2/ Not every photon that hits a detector triggers a signal. Your eye registers only ~10% or less of the photons it receives. The efficiency of professional astronomical detectors can reach ~80%-90%.

3/ Your eye collects light for only 0.1-0.2 secs before sending it to your brain. Astronomical exposures are several seconds, minutes or even hours long. Satellites move fast, so they don't stay on the same pixel, but this is still a concern as you can have many long streaks.

4/ Satellites look faint if you're not in a truly dark spot. Even low light pollution will wipe out 1000s of faint stars, so satellites will look faint compared to the bright stars that are left. But they'll still be much brighter than most stars we see from astronomical sites.

5.a/ Then there's the issue of Radio Frequency Interference, which affects radiotelescopes regardless of whether the satellites are illuminated or not. Check this link for more info on RFI: public.nrao.edu/telescopes/rad…

5.b/ Image from the previous link (G.B. Taylor, NRAO/AUI/NSF). Left: image of a star taken with the Very Large Array. Right: same star, when a satellite was passing 25 degrees away on the sky (that's 50 full moons!). Note the dramatic increase in the background level and noise.

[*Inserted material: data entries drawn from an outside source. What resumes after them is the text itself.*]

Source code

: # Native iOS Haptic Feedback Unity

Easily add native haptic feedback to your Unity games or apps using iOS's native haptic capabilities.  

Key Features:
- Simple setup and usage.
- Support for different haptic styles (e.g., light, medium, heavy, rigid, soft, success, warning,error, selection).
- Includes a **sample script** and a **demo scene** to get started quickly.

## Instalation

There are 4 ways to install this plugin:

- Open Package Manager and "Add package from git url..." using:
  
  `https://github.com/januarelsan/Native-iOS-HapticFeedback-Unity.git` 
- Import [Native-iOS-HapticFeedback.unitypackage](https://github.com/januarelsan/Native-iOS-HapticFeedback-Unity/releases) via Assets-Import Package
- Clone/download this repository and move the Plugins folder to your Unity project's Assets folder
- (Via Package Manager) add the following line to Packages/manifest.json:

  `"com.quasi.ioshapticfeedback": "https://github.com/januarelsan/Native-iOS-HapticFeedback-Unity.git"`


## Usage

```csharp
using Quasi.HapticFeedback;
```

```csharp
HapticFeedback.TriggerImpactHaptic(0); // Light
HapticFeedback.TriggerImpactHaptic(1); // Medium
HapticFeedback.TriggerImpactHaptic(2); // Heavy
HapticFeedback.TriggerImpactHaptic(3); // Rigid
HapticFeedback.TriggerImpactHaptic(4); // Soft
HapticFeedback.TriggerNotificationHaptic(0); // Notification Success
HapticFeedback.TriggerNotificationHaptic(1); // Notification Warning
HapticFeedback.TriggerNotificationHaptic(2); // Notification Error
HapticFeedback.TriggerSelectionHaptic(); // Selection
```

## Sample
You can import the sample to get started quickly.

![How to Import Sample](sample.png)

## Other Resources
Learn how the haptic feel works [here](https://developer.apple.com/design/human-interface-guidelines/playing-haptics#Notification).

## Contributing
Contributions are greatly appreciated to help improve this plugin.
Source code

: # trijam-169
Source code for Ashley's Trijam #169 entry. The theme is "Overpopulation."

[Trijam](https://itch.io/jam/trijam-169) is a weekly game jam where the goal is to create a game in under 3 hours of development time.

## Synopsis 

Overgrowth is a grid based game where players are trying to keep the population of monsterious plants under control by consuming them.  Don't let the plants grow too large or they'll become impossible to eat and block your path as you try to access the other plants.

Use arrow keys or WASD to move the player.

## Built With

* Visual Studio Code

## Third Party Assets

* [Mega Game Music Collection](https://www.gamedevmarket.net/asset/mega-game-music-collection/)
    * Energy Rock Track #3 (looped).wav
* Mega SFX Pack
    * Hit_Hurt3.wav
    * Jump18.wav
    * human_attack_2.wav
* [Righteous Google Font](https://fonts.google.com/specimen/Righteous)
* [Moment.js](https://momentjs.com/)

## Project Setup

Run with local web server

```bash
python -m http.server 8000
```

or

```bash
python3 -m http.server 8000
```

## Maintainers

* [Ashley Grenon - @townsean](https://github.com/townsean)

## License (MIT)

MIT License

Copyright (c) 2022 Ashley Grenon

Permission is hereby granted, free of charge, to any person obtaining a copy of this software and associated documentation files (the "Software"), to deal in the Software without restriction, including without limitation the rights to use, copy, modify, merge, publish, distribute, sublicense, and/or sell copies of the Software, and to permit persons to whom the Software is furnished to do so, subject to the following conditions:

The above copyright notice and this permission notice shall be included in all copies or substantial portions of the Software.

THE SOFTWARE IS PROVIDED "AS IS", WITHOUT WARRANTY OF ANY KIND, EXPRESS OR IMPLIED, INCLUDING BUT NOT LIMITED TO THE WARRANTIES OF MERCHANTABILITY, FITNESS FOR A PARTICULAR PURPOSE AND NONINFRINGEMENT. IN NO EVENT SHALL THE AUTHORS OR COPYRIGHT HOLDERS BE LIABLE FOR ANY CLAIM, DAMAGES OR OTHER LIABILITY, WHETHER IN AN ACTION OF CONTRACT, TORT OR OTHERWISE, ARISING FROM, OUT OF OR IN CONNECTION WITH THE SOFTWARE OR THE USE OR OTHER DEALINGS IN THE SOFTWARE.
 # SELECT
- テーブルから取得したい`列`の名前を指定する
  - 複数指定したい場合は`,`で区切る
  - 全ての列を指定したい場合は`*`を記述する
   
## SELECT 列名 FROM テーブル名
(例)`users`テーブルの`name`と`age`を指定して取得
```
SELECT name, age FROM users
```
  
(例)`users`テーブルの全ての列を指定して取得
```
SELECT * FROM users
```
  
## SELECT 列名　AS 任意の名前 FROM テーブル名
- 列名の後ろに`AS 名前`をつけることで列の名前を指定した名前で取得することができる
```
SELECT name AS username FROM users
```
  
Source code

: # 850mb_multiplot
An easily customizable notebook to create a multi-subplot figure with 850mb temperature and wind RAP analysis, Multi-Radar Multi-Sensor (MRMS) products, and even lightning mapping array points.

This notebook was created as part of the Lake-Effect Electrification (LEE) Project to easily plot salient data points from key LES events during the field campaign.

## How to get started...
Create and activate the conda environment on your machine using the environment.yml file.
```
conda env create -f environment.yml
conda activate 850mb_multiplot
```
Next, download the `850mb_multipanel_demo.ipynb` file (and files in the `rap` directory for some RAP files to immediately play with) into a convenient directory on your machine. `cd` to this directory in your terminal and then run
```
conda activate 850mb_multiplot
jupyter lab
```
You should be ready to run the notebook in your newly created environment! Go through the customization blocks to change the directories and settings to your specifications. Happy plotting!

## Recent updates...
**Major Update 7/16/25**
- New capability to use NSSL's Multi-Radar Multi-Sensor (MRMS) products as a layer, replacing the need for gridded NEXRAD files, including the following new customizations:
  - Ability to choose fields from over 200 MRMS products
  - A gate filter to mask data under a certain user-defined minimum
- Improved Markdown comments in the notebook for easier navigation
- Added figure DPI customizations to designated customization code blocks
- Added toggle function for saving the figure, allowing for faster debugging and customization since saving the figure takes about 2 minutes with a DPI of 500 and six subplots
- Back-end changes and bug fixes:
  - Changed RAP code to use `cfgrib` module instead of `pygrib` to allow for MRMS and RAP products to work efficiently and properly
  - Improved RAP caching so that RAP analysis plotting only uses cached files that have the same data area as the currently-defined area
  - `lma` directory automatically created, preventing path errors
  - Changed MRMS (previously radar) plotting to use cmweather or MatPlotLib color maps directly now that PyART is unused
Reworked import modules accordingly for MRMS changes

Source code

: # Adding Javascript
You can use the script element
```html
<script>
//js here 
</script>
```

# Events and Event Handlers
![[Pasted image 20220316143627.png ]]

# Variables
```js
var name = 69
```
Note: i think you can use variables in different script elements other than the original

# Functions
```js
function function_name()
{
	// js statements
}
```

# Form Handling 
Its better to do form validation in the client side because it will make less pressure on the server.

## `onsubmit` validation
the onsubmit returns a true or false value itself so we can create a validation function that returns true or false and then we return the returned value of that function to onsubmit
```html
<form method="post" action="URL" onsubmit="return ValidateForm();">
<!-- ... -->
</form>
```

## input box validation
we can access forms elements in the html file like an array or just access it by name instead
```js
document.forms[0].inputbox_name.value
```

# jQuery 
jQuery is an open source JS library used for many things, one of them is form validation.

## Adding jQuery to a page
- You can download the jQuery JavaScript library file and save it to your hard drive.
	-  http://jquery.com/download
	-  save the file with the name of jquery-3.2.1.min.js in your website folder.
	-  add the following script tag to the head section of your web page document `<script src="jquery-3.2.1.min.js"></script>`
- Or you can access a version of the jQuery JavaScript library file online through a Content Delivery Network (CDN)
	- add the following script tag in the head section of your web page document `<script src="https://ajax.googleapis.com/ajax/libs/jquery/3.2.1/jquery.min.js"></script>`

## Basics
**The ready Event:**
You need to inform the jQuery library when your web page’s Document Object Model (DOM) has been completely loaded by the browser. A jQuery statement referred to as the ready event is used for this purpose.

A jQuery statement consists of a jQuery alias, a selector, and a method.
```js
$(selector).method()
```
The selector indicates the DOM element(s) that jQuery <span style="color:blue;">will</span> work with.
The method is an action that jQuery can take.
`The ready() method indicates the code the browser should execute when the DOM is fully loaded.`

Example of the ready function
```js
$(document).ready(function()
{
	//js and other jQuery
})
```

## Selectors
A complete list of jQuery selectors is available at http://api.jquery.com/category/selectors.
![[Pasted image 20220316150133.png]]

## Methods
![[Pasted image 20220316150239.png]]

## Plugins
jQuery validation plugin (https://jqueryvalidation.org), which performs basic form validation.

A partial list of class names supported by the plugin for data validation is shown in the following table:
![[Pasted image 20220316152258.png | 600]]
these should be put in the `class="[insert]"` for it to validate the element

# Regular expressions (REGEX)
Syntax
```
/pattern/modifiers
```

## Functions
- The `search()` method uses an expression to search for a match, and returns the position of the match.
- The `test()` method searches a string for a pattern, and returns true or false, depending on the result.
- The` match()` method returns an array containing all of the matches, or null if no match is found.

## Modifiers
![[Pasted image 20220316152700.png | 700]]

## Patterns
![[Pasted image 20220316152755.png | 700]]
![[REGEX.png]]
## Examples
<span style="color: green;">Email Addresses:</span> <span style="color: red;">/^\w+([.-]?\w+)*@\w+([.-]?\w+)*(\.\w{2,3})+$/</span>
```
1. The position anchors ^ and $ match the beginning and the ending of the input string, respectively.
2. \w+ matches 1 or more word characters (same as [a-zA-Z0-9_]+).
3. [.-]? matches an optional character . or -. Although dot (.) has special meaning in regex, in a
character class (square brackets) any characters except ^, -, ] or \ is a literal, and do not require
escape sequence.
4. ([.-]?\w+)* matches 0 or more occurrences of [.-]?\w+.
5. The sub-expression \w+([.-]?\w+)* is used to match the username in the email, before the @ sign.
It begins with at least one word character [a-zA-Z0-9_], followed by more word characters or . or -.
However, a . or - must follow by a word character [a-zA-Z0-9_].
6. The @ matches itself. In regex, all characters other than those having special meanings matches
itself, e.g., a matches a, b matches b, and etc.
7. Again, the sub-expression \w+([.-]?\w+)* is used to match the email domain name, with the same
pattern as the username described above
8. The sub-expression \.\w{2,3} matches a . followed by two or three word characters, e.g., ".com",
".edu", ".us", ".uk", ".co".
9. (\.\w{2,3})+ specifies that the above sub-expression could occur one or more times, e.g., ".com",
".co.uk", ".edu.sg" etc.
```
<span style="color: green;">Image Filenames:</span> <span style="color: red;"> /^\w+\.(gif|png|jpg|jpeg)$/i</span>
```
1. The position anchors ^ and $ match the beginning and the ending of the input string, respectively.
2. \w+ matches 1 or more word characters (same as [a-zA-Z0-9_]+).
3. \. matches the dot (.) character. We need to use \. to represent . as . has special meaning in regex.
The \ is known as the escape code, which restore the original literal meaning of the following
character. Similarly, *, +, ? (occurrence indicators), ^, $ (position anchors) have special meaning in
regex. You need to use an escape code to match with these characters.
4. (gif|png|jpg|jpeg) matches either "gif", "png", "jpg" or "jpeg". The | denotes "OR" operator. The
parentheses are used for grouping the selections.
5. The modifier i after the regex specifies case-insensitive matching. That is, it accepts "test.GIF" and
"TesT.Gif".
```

6/ So don't underestimate the impact of satellites on astronomical observations. We use really, really large "eyes" to observe the sky, and some of those "eyes" see radiation that our normal eyes don't. What's faint to you is ridiculously bright to us!

7/ Finally, don't buy arguments along the lines of "some more satellites in the sky are an acceptable price in exchange for <whatever>". Similar arguments have led us to more plastic in the oceans and more CO2 in the atmosphere.